Auréolé du succès de French Connection et L'Exorciste, William Friedkin se lance dans le projet d'une nouvelle adaptation du Salaire de la Peur, après celle de Clouzot 25 années auparavant, et entre alors dans un tournage compliqué, qui fut accompagné d'un échec lors de sa sortie en salle.
Ce qui est finalement plutôt logique tant Le Convoi de la Peur prend des risques et n'hésitent pas à s'aventurer sur des sinueux et sombres chemins. S'il reprend un schéma similaire à celui de Clouzot dans la construction du récit, William Friedkin s'éloigne tout de même du film français pour en proposer une vision toute personnelle, misant beaucoup sur l'ambiance et le cadre du récit, celui d'une Amérique du Sud en proie à la dictature militaire et la pauvreté, et c'est dans cet environnement que des âmes bannies et maudites vont accepter le fameux convoi.
Friedkin prend bien le temps de nous présenter un par un les quatre protagonistes, comment ils en sont arrivés là et leur vie dans ce contexte si particulier. Il parvient, sans lourdeur, à nous faire comprendre comment ils vont en arriver à accepter le salaire de la peur, il nous fait ressentir cette situation, la crasse dans laquelle ils vivent et la dureté des journées pour une rémunération de misère. C'est là que Le Convoi de la Peur est une grande réussite, dans la façon de nous faire vivre les tourments des personnages, comme en témoigneront les séquences d'hallucination de Roy Scheider, marquantes et d'une rare puissance.
Les sensations sont au rendez-vous, le mystère d'abord, puis la forte tension ensuite, tout sonne juste et on se retrouve immergé au cœur de la jungle.

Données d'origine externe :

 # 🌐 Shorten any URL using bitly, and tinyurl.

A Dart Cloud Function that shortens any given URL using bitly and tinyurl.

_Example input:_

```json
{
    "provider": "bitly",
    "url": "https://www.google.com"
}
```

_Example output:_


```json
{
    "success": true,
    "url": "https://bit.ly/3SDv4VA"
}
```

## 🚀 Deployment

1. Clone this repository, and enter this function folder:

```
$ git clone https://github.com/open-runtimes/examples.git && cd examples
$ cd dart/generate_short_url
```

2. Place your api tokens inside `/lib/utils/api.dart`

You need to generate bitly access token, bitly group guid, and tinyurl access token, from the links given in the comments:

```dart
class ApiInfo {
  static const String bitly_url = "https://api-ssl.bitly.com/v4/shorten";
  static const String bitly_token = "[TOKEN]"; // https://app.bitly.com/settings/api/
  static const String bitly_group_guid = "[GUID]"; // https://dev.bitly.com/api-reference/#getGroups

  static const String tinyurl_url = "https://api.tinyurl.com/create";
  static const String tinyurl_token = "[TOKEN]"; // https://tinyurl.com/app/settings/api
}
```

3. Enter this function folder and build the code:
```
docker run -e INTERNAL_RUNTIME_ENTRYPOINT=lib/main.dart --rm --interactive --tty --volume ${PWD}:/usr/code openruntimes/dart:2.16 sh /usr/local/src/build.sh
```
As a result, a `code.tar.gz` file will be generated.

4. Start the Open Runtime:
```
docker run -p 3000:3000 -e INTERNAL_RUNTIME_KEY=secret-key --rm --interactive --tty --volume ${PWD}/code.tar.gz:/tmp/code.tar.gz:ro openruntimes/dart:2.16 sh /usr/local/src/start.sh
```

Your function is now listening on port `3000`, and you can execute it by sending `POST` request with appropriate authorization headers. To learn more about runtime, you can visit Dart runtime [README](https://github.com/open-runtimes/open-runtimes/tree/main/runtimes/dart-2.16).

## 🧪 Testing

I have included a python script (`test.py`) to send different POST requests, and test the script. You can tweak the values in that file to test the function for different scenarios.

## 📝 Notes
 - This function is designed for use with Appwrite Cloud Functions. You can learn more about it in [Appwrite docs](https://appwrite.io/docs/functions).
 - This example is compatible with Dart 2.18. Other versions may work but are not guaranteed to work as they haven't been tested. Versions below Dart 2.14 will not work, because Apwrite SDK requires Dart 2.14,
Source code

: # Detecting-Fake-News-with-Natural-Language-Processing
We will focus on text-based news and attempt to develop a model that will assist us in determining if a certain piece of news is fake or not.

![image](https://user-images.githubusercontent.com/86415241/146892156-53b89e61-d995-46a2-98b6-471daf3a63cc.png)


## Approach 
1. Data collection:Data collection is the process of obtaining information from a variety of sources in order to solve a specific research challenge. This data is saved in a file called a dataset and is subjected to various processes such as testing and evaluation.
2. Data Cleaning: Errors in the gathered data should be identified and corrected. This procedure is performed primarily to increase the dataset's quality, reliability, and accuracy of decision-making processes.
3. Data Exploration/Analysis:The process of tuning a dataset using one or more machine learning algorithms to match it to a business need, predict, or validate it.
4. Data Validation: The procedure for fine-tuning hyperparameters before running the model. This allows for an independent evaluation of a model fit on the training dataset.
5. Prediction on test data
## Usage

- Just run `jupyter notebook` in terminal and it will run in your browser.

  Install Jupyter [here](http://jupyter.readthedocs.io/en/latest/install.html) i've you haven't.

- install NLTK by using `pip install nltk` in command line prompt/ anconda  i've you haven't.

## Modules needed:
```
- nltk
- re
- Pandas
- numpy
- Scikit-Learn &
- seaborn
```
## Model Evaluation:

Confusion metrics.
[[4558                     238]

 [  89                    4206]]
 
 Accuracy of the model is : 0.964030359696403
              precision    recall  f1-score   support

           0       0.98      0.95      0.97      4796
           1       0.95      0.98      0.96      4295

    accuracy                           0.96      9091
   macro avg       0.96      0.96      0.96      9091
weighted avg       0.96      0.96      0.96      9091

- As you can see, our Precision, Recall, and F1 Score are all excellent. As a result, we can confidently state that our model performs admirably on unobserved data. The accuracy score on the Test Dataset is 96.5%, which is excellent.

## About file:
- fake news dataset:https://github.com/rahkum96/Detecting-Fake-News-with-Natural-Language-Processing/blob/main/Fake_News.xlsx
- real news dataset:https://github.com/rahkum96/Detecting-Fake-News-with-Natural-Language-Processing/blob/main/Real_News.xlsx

L'atmosphère est à l'image des personnages, glauque et poisseuse et Friedkin fait preuve d'une incroyable maîtrise pour mettre tout cela en scène, notamment la seconde partie et les impressionnantes séquences en forêt, d'une grande densité et emmenant encore plus Le Convoi de la Peur vers une noirceur et un pessimisme total.
Soutenue par l'hypnotisante bande-originale des Tangerine Dream, l'oeuvre crée une parfaite alchimie entre le son et les images, notamment dans la dernière partie, alors que le cinéaste parvient à faire ressentir une sensation de mouvement perpétuel, où les camions deviennent même des personnages à part entière. Il s’appuie aussi sur de remarquables comédiens, Roy Scheider et Bruno Cremer en tête, qu'il n'hésite pas à pousser dans leur dernier retranchement et ne laissant aucun regret vis-à-vis des choix initiaux de Steve McQueen et Lino Ventura.
William Friedkin propose avec Le Convoi de la Peur une oeuvre puissante et forte, où il nous fait ressentir toute la misère et la poisse humaine, celle poussant des hommes à accepter un salaire de la peur, et démontre une parfaite alchimie entre le fond et la forme, pour mieux nous faire vivre une fascinante aventure au cœur d'une jungle dangereuse.